- [What to do] Each entry below must be repeated exactly. Leave the pictures out of it.

** Provided data follows **

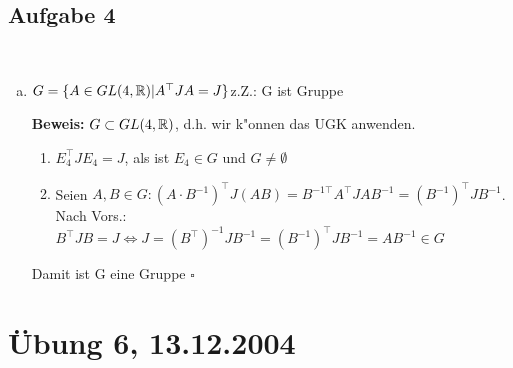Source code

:\documentclass[a4paper,twoside,DIV15,BCOR12mm]{scrbook}
\newcommand{\enue}{\ \begin{enumerate}[(1)]}
\newcommand{\enua}{\ \begin{enumerate}[a)]}
\newcommand{\une}{\end{enumerate}}
\newcommand{\LRA}{\Leftrightarrow}
\newcommand{\x}{\cdot}
\newcommand{\trans}{^\top}
\newenvironment{bew}{\pagebreak[2]\textbf{Beweis: }}{\qed}
\renewcommand{\qed}{\hspace*{\fill} \ensuremath{\square}}
\begin{document}
\subsection{Aufgabe 4}
\enua
\item $G=\{A\in GL(4,\MdR)| A\trans JA=J\}$\quad z.Z.: G ist Gruppe\par
\begin{bew}$G\subset GL(4,\mathbb{R})$, d.h. wir k"onnen das UGK anwenden.
\enue
\item $E_4\trans JE_4=J$, als ist $E_4\in G$ und $G\ne\emptyset$
\item Seien $A,B\in G: (A\x B^{-1})\trans J(AB)=B^{-1\top}A\trans JAB^{-1}=(B^{-1})\trans JB^{-1}$. Nach Vors.: $B\trans JB=J\LRA J={(B\trans)}^{-1}JB^{-1}={(B^{-1})}\trans JB^{-1}=AB^{-1}\in G$
\une
Damit ist G eine Gruppe
\end{bew}
\une
\section {Übung 6, 13.12.2004}
\end{document}
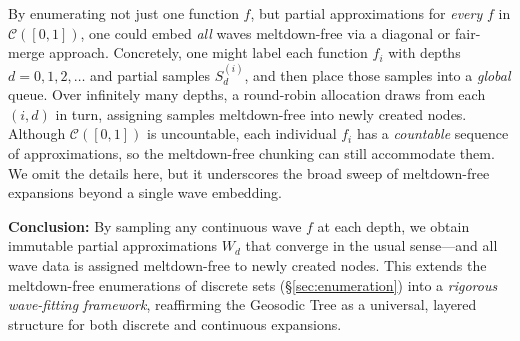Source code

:\begin{remark}
  By enumerating not just one function $f$, but partial approximations for
  \emph{every} $f$ in $\mathcal{C}([0,1])$, one could embed \emph{all} waves meltdown-free
  via a diagonal or fair-merge approach. Concretely, one might label each function $f_i$
  with depths $d=0,1,2,\dots$ and partial samples $S_d^{(i)}$, and then place those
  samples into a \emph{global} queue. Over infinitely many depths, a round-robin allocation
  draws from each $(i,d)$ in turn, assigning samples meltdown-free into newly created nodes.
  Although $\mathcal{C}([0,1])$ is uncountable, each individual $f_i$ has a \emph{countable}
  sequence of approximations, so the meltdown-free chunking can still accommodate them.
  We omit the details here, but it underscores the broad sweep of meltdown-free expansions
  beyond a single wave embedding.
\end{remark}

\smallskip

\noindent
\textbf{Conclusion:} By sampling any continuous wave $f$ at each depth, we obtain
immutable partial approximations $W_d$ that converge in the usual sense---and
all wave data is assigned meltdown-free to newly created nodes. This extends
the meltdown-free enumerations of discrete sets (\S\ref{sec:enumeration}) into a
\emph{rigorous wave-fitting framework}, reaffirming the Geosodic Tree as a
universal, layered structure for both discrete and continuous expansions.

** End of Provided data **

- [Written response]
Source code

:\documentclass[a4paper,twoside,DIV15,BCOR12mm]{scrbook}
\newcommand{\enue}{\ \begin{enumerate}[(1)]}
\newcommand{\enua}{\ \begin{enumerate}[a)]}
\newcommand{\une}{\end{enumerate}}
\newcommand{\LRA}{\Leftrightarrow}
\newcommand{\x}{\cdot}
\newcommand{\trans}{^\top}
\newenvironment{bew}{\pagebreak[2]\textbf{Beweis: }}{\qed}
\renewcommand{\qed}{\hspace*{\fill} \ensuremath{\square}}
\begin{document}
\subsection{Aufgabe 4}
\enua
\item $G=\{A\in GL(4,\MdR)| A\trans JA=J\}$\quad z.Z.: G ist Gruppe\par
\begin{bew}$G\subset GL(4,\mathbb{R})$, d.h. wir k"onnen das UGK anwenden.
\enue
\item $E_4\trans JE_4=J$, als ist $E_4\in G$ und $G\ne\emptyset$
\item Seien $A,B\in G: (A\x B^{-1})\trans J(AB)=B^{-1\top}A\trans JAB^{-1}=(B^{-1})\trans JB^{-1}$. Nach Vors.: $B\trans JB=J\LRA J={(B\trans)}^{-1}JB^{-1}={(B^{-1})}\trans JB^{-1}=AB^{-1}\in G$
\une
Damit ist G eine Gruppe
\end{bew}
\une
\section {Übung 6, 13.12.2004}
\end{document}
Source code

:\begin{remark}
  By enumerating not just one function $f$, but partial approximations for
  \emph{every} $f$ in $\mathcal{C}([0,1])$, one could embed \emph{all} waves meltdown-free
  via a diagonal or fair-merge approach. Concretely, one might label each function $f_i$
  with depths $d=0,1,2,\dots$ and partial samples $S_d^{(i)}$, and then place those
  samples into a \emph{global} queue. Over infinitely many depths, a round-robin allocation
  draws from each $(i,d)$ in turn, assigning samples meltdown-free into newly created nodes.
  Although $\mathcal{C}([0,1])$ is uncountable, each individual $f_i$ has a \emph{countable}
  sequence of approximations, so the meltdown-free chunking can still accommodate them.
  We omit the details here, but it underscores the broad sweep of meltdown-free expansions
  beyond a single wave embedding.
\end{remark}

\smallskip

\noindent
\textbf{Conclusion:} By sampling any continuous wave $f$ at each depth, we obtain
immutable partial approximations $W_d$ that converge in the usual sense---and
all wave data is assigned meltdown-free to newly created nodes. This extends
the meltdown-free enumerations of discrete sets (\S\ref{sec:enumeration}) into a
\emph{rigorous wave-fitting framework}, reaffirming the Geosodic Tree as a
universal, layered structure for both discrete and continuous expansions.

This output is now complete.